I think it might be possible to consolidate the internals section by
grouping a bunch of existing entries together by category. Basically,
after the first few chapters, you've got stuff that is of interest to
C programmers writing core or extension code; and you've got
explainers on things like GEQO and index op-classes and support
functions which might be of interest even to non-programmers. I think
for example that we don't need separate top-level chapters on writing
procedural language handlers, FDWs, tablesample methods, custom scan
providers, table access methods, index access methods, and WAL
resource managers. Some or all of those could be grouped under a
single chapter, perhaps, e.g. Using PostgreSQL Extensibility
Interfaces.

Thoughts? I realize that this topic is HIGHLY prone to ENDLESS
bikeshedding, and it's inevitable that not everybody is going to
agree. But I hope we can agree that it's completely silly that it's
vastly easier to find the documentation about the backup manifest
format than it is to find the documentation on CREATE TABLE or
shared_buffers, and if we can agree on that, then perhaps we can agree
on some way to make things better.

+many for improving the index.

My own pet docs peeve is a purely editorial one: func.sgml is a 30k line beast, and I think there's a good case for splitting out at least the larger chunks of it.

cheers

andrew

Re: documentation structure

From

Robert Haas

Date:

20 March 2024, 14:32:53

On Mon, Mar 18, 2024 at 5:40 PM Laurenz Albe <laurenz.albe@cybertec.at> wrote:
> I also disagree that chapters 4 to 6 are a continuation of the tutorial.
> Or at least, they shouldn't be.
> When I am looking for a documentation reference on something like
> security considerations of SECURITY DEFINER functions, my first
> impulse is to look in chapter 5 (Data Definition) or in chapter 38
> (Extending SQL), and I am surprised to find it discussed in the
> SQL reference of CREATE FUNCTION.

I looked at this a bit more closely. There's actually a lot of
detailed technical information in chapters 4 and 5, but chapter 6 is
extremely short and mostly recapitulates chapter 2.

--
Robert Haas
EDB: http://www.enterprisedb.com

Re: documentation structure

From

Robert Haas

Date:

20 March 2024, 16:43:08

On Tue, Mar 19, 2024 at 5:39 PM Andrew Dunstan <andrew@dunslane.net> wrote:
> +many for improving the index.

Here's a series of four patches. Taken together, they cut down the
number of numbered chapters from 76 to 68. I think we could easily
save that much again if I wrote a few more patches along similar
lines, but I'm posting these first to see what people think.

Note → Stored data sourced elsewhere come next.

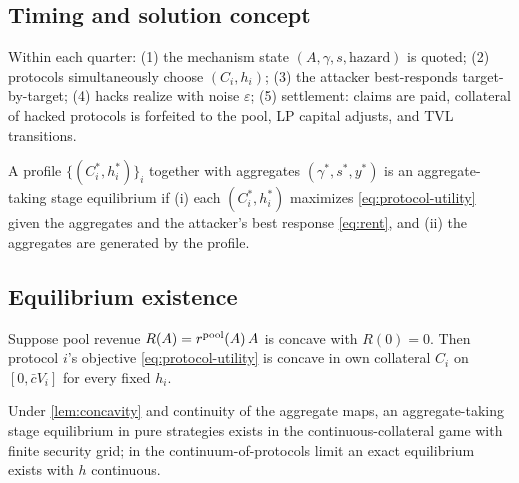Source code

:\subsection{Timing and solution concept}\label{sec:timing}

Within each quarter: (1) the mechanism state
$(A, \gamma, s, \text{hazard})$ is quoted; (2) protocols simultaneously
choose $(C_i, h_i)$; (3) the attacker best-responds target-by-target;
(4) hacks realize with noise $\varepsilon$; (5) settlement: claims are
paid, collateral of hacked protocols is forfeited to the pool, LP capital
adjusts, and TVL transitions. %

\begin{definition}\label{def:ate}
A profile $\{(C_i^*, h_i^*)\}_i$ together with aggregates
$(\gamma^*, s^*, y^*)$ is an aggregate-taking stage equilibrium if
(i) each $(C_i^*, h_i^*)$ maximizes \eqref{eq:protocol-utility} given the
aggregates and the attacker's best response \eqref{eq:rent}, and (ii) the
aggregates are generated by the profile.
\end{definition}


\subsection{Equilibrium existence}\label{sec:existence}

\begin{lemma}\label{lem:concavity}
Suppose pool revenue $R(A) = \poolret(A)\,A$ is concave with
$R(0) = 0$. Then protocol $i$'s objective
\eqref{eq:protocol-utility} is concave in own collateral $C_i$ on
$[0, \bar{c} V_i]$ for every fixed $h_i$.
\end{lemma}

\begin{theorem}[Existence]\label{thm:existence}
Under \cref{lem:concavity} and continuity of the aggregate maps, an
aggregate-taking stage equilibrium in pure strategies exists in the
continuous-collateral game with finite security grid; in the
continuum-of-protocols limit an exact equilibrium exists with
$h$ continuous. %
\end{theorem}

0001 removes the "Installation from Binaries" chapter. The whole thing
is four sentences. I moved the most important information into the
"Installation from Source Code" chapter and retitled it
"Installation".

0002 removes the "Monitoring Disk Usage" chapter by folding it into
the immediately-preceding "Monitoring Database Activity" chapter. I
kind of feel like the "Monitoring Disk Usage" chapter might be in need
of a bigger rewrite or just outright removal, but there's surely not
enough content here to justify making it a top-level chapter.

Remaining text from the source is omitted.